You might think that writers who win awards have natural talent and dash off their stories in an afternoon. That’s the stereotype. Yes, a story I wrote called The Meaning of Mangoes won two national awards! But I didn’t dash it off, and it took me forever.
Here’s the path of my mango essay and what I learned:
Sixteen years ago, I wrote a piece about my parents and mangoes. A start-up website published it. It happened because I sat next to a woman during an International Association of Culinary Professionals (IACP) conference, and told her a few stories. The next day she introduced me to her boss, the editor of a food website, who asked if I would write a daily column of personal essays about food.
I said I’d write one weekly. I coudn’t imagine meeting that deadline day after day! One of the stories was about how my immigrant dad imported a crate of mangoes from Asia so we could gorge over them when they ripened. This essay wasn’t really about mangoes. It was about grieving for the past, and how my parents tried to figure out their identity in the new world, through food.
Lesson 1: Write about whatever editors want, but also about what interests you.
That first lesson was a hard one for me. As a journalist, I hid my own story in dozens of features and news stories for decades. It took a big shift for me to write about myself and my family.
Lesson 2: Write the story only you can tell.
Nobody else was writing about their Iraqi-Jewish parents from China.
A few years ago, I joined a writing group and wrote about it here. I wanted to write personal essays again, after a long absence. About a year in, I dug out the old mango piece. I deepened it and polished it, writing a few more drafts. I sold the essay to Lucky Peach, amping up the Asian angle. Then I revised it and sold it to Edible Vancouver, since the piece was also about Vancouver, where I grew up.
Lesson 3: Recycle your work. Food writing doesn’t pay, so you might sell your pieces more than once.
(Actually this didn’t go as smoothly as it sounds. When Lucky Peach didn’t respond to my pitch for two months, I gave up.

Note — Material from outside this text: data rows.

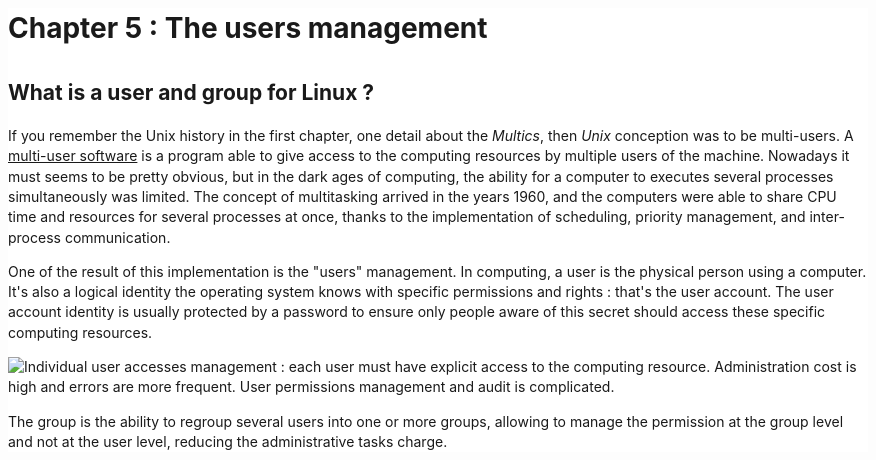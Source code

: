 # Chapter 5 : The users management

## What is a user and group for Linux ?

If you remember the Unix history in the first chapter, one detail about the *Multics*, then *Unix* conception was to be multi-users. A [multi-user software](https://en.wikipedia.org/wiki/Multi-user_software) is a program able to give access to the computing resources by multiple users of the machine. Nowadays it must seems to be pretty obvious, but in the dark ages of computing, the ability for a computer to executes several processes simultaneously was limited. The concept of multitasking arrived in the years 1960, and the computers were able to share CPU time and resources for several processes at once, thanks to the implementation of scheduling, priority management, and inter-process communication. 

One of the result of this implementation is the "users" management. In computing, a user is the physical person using a computer. It's also a logical identity the operating system knows with specific permissions and rights : that's the user account. The user account identity is usually protected by a password to ensure only people aware of this secret should access these specific computing resources.

![Individual user accesses management : each user must have explicit access to the computing resource. Administration cost is high and errors are more frequent. User permissions management and audit is complicated.
](individual-accesses.png)

The group is the ability to regroup several users into one or more groups, allowing to manage the permission at the group level and not at the user level, reducing the administrative tasks charge.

I revised the piece with a Vancouver angle, and sent it to Edible Vancouver. Within a week, the Lucky Peach editor emailed to say he wanted the piece. And then I had to explain that to the Edible Vancouver editor, who was not happy. But eventually she ran the essay.)
When it came time to apply for annual awards, I couldn’t get up the nerve to submit the essay to the Beard awards. But I did apply to annual awards of IACP, Les Dames D’Escoffier International, and The Association of Food Journalists (AFJ).
I wasn’t even a finalist for the IACP award. But I won the Grand Prize MFK Fisher Award for Excellence in Culinary Writing from Les Dames. I also won Best Food Essay from the AFJ. And the essay will be included in Best Food Writing 2016.
Lesson 4: Apply for awards. It’s the only way to win them.
It’s been a heady time. Soon I have to go to the Dames conference, wear a gown, and give a short speech. It’s sobering that The Meaning of Mangoes was the first personal essay I tried to get published in 15 years. I’ve lost a lot of time. Here’s the final lesson I’ve learned, which resonates particularly:
Lesson 5: Don’t give up. Keep writing.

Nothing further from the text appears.